Page 1 of 1

ZFS max performance, PURE SSD?

Posted: 24 Dec 2014 02:22
by maverickhunterx
Hello, I currently have a 24 bay super micro chassis with 48GB of RAM.

My current set up is as follows

zpool1-
5 7200RPM SAS drives in RAIDZ1 format
1 - 128GB L2ARC
1 - 128GB ZIL mirrored

zpool1-
5 7200RPM SAS drives in RAIDZ1 format
1 - 128GB L2ARC
1 - 128GB ZIL mirrored

both pools are shared via iSCSI and connected via 4, 10Gb etherchannel connections.

I get that I probably just should have mirrored the pool entirely.
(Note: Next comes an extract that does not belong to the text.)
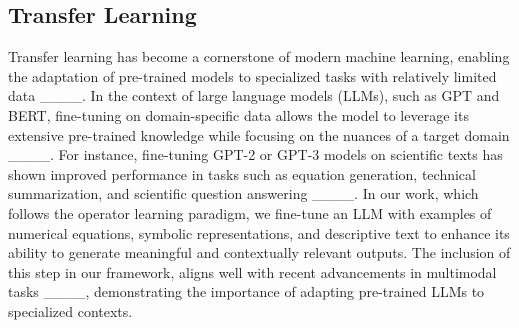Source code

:\subsection{Transfer Learning}
Transfer learning has become a cornerstone of modern machine learning, enabling the adaptation of pre-trained models to specialized tasks with relatively limited data ____. In the context of large language models (LLMs), such as GPT and BERT, fine-tuning on domain-specific data allows the model to leverage its extensive pre-trained knowledge while focusing on the nuances of a target domain ____. For instance, fine-tuning GPT-2 or GPT-3 models on scientific texts has shown improved performance in tasks such as equation generation, technical summarization, and scientific question answering ____. In our work, which follows the operator learning paradigm, we fine-tune an LLM with examples of numerical equations, symbolic representations, and descriptive text to enhance its ability to generate meaningful and contextually relevant outputs. The inclusion of this step in our framework, aligns well with recent advancements in multimodal tasks ____, demonstrating the importance of adapting pre-trained LLMs to specialized contexts.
Here is what I want to accomplish,

I want to host about 60VM's with various work loads as best I can on this chassis. I have a budget to populate it entirely with 512GB SSD's, but I'm wondering if this is the best way to go to maximize storage capacity / performance. Right now in my current set up it's not exactly fast. When I shift some VM's to internal storage on the hosts, they perform much better. Network throughput seems relatively low to the system most of the time because this is TRULY not in production yet... but it will be in a week or so. I'd like help on determining the best set up if I were to go PURE SSD, for example, would I need a ZIL and L2ARC with all SSD disks? Could I get away with using buying 18 x 3TB 15k SAS disks and front ending them with a mirrored ZIL for each pool and an L2ARC for each? or should I mirror the vdevs and form one single pool front ended by 4 ZILs and a mirrored L2ARC? these combinations are killing me. I wish I had the budget for something like a compellent or IBM storewize V7000 and call it a day, but right now that is not yet an option. All that being said, I am currently using iSCSI with VMware and etherchannel and throughput does not seem to be an issue as I have done iperf and pushed 10Gbps no problem. I think my bottleneck is "spindles" Is there anything I should tweak inside of nas4free with pure SSD's? I thought about using NFS over iSCSI too if I switch.

Re: ZFS max performance, PURE SSD?

Posted: 25 Dec 2014 00:05
by Onichan
Well if the whole pool was SSD's then in theory there wouldn't be a point in a SSD ZIL or L2ARC. Not sure if that has been tested though.

First off let me say I am not an expert so a second opinion would be good.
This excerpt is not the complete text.